Task:
In the records below, find each line holding the word "plugins" and copy it.

Provided entries:

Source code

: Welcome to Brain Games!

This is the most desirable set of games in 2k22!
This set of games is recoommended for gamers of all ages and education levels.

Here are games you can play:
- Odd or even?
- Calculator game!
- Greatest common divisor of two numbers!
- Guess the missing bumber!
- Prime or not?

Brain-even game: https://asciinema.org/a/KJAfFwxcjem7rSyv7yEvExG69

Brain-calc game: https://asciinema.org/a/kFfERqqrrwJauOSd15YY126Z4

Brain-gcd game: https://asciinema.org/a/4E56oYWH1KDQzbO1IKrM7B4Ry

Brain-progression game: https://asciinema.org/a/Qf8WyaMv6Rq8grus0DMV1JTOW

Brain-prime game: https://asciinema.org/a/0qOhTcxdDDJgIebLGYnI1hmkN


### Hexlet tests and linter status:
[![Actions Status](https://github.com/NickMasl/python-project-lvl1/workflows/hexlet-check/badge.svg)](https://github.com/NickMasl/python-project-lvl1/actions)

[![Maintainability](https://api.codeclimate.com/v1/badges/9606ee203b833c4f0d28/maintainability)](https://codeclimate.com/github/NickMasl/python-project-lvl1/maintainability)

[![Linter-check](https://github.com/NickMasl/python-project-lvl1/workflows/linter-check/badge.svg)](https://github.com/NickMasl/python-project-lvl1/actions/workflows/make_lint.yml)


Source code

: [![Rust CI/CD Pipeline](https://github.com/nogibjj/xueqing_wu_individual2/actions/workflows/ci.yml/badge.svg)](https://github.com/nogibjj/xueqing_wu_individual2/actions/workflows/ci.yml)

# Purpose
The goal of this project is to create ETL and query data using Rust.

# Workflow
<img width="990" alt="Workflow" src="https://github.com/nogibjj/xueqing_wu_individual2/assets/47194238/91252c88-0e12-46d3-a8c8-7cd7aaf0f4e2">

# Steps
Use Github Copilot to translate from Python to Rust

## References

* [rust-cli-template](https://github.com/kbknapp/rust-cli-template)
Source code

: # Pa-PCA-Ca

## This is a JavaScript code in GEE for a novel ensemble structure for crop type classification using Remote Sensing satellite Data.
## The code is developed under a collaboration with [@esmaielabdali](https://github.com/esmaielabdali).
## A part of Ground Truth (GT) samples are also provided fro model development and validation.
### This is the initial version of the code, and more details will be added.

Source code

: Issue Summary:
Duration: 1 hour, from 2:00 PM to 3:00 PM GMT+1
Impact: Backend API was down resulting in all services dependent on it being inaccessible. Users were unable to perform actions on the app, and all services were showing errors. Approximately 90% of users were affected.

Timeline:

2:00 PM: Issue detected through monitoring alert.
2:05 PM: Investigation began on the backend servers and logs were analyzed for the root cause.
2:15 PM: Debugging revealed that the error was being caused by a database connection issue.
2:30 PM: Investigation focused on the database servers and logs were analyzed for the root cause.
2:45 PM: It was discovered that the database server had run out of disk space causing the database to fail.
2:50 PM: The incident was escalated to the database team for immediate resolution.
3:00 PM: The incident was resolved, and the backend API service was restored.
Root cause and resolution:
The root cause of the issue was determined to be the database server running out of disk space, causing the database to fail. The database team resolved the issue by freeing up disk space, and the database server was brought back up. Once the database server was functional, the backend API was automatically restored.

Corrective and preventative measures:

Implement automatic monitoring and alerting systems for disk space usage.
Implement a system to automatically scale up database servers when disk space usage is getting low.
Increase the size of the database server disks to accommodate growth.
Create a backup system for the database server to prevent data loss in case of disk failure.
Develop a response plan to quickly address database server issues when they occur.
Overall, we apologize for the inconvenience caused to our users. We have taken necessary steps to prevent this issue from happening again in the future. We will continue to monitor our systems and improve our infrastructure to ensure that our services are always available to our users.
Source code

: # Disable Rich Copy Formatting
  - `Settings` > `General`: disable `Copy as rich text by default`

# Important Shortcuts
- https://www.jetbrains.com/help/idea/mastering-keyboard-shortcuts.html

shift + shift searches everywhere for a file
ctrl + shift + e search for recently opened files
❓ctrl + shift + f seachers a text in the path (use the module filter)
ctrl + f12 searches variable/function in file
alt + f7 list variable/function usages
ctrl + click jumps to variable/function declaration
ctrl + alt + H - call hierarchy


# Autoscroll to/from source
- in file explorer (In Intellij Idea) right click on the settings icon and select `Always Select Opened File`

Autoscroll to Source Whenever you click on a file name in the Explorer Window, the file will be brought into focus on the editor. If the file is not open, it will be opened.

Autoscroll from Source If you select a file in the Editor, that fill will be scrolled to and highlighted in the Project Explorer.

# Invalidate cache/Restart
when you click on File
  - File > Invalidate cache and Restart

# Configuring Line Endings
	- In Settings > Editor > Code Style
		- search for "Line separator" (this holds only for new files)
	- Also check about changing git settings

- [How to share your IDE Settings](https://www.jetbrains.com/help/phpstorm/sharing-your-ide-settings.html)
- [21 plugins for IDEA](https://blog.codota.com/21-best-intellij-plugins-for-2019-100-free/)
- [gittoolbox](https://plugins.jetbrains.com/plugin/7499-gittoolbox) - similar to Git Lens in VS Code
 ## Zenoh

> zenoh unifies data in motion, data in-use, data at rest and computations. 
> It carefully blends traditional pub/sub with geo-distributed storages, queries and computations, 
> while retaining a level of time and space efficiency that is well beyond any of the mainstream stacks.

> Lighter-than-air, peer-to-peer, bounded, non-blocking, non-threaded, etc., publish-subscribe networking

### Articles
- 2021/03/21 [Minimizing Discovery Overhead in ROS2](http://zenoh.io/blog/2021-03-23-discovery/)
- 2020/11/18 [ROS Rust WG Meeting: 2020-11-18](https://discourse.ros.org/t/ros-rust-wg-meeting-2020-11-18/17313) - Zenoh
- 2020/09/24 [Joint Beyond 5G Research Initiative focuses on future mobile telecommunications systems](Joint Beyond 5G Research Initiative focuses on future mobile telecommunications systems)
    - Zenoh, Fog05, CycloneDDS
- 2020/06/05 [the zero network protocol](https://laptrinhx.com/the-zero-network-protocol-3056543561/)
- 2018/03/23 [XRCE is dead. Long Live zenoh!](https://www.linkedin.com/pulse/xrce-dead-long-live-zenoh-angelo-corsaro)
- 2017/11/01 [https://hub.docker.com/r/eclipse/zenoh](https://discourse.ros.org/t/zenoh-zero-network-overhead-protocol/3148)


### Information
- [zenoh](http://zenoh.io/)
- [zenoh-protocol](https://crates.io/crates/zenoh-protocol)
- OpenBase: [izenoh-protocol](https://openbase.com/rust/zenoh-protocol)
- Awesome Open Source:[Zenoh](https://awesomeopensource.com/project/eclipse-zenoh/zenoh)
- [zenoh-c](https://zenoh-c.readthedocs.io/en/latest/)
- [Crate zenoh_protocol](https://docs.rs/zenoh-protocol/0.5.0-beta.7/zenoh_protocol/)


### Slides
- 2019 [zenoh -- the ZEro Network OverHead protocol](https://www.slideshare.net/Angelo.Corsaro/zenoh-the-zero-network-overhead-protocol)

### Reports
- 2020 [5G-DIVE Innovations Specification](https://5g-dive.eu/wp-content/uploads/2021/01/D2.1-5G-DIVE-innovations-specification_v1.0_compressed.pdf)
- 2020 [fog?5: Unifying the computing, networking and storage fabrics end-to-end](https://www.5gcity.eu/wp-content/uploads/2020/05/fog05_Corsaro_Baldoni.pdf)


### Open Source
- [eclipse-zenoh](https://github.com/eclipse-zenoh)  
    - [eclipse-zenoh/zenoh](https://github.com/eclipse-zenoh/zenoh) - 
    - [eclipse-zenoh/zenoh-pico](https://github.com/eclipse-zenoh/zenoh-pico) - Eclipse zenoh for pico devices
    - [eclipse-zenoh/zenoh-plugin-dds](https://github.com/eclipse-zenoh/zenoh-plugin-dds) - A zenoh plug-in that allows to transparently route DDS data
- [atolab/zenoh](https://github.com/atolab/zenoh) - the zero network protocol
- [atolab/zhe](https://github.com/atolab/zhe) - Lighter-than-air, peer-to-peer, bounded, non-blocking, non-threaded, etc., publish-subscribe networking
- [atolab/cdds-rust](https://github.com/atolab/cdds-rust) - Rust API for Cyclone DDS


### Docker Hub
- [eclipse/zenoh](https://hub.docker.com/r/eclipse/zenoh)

Result of the task:
- [21 plugins for IDEA](https://blog.codota.com/21-best-intellij-plugins-for-2019-100-free/)
- [gittoolbox](https://plugins.jetbrains.com/plugin/7499-gittoolbox) - similar to Git Lens in VS Code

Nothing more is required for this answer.